-- Data excerpts follows --

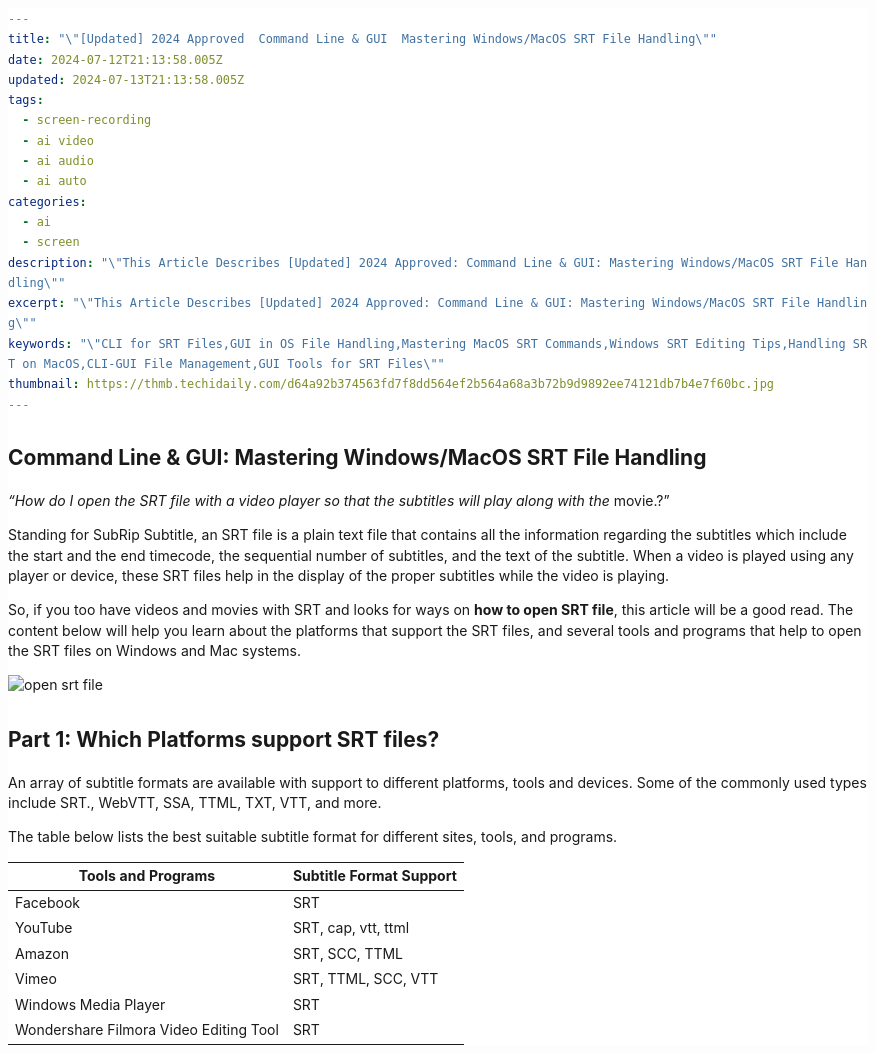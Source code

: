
 ```yaml
---
title: "\"[Updated] 2024 Approved  Command Line & GUI  Mastering Windows/MacOS SRT File Handling\""
date: 2024-07-12T21:13:58.005Z
updated: 2024-07-13T21:13:58.005Z
tags: 
  - screen-recording
  - ai video
  - ai audio
  - ai auto
categories: 
  - ai
  - screen
description: "\"This Article Describes [Updated] 2024 Approved: Command Line & GUI: Mastering Windows/MacOS SRT File Handling\""
excerpt: "\"This Article Describes [Updated] 2024 Approved: Command Line & GUI: Mastering Windows/MacOS SRT File Handling\""
keywords: "\"CLI for SRT Files,GUI in OS File Handling,Mastering MacOS SRT Commands,Windows SRT Editing Tips,Handling SRT on MacOS,CLI-GUI File Management,GUI Tools for SRT Files\""
thumbnail: https://thmb.techidaily.com/d64a92b374563fd7f8dd564ef2b564a68a3b72b9d9892ee74121db7b4e7f60bc.jpg
---
```


## Command Line & GUI: Mastering Windows/MacOS SRT File Handling

_“How do I open the SRT file with a video player so that the subtitles will play along with the_ movie.?”

Standing for SubRip Subtitle, an SRT file is a plain text file that contains all the information regarding the subtitles which include the start and the end timecode, the sequential number of subtitles, and the text of the subtitle. When a video is played using any player or device, these SRT files help in the display of the proper subtitles while the video is playing.

So, if you too have videos and movies with SRT and looks for ways on **how to open SRT file**, this article will be a good read. The content below will help you learn about the platforms that support the SRT files, and several tools and programs that help to open the SRT files on Windows and Mac systems.

![open srt file](https://images.wondershare.com/filmora/article-images/2022/09/srt-file-how-to-open-srt-file-01.jpg)

## Part 1: Which Platforms support SRT files?

An array of subtitle formats are available with support to different platforms, tools and devices. Some of the commonly used types include SRT., WebVTT, SSA, TTML, TXT, VTT, and more.

The table below lists the best suitable subtitle format for different sites, tools, and programs.

| **Tools and Programs**                 | **Subtitle Format Support** |
| -------------------------------------- | --------------------------- |
| Facebook                               | SRT                         |
| YouTube                                | SRT, cap, vtt, ttml         |
| Amazon                                 | SRT, SCC, TTML              |
| Vimeo                                  | SRT, TTML, SCC, VTT         |
| Windows Media Player                   | SRT                         |
| Wondershare Filmora Video Editing Tool | SRT                         |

-- Data excerpts concluded --

Extract, from the material above, each line holding the word "https".

thumbnail: https://thmb.techidaily.com/d64a92b374563fd7f8dd564ef2b564a68a3b72b9d9892ee74121db7b4e7f60bc.jpg
![open srt file](https://images.wondershare.com/filmora/article-images/2022/09/srt-file-how-to-open-srt-file-01.jpg)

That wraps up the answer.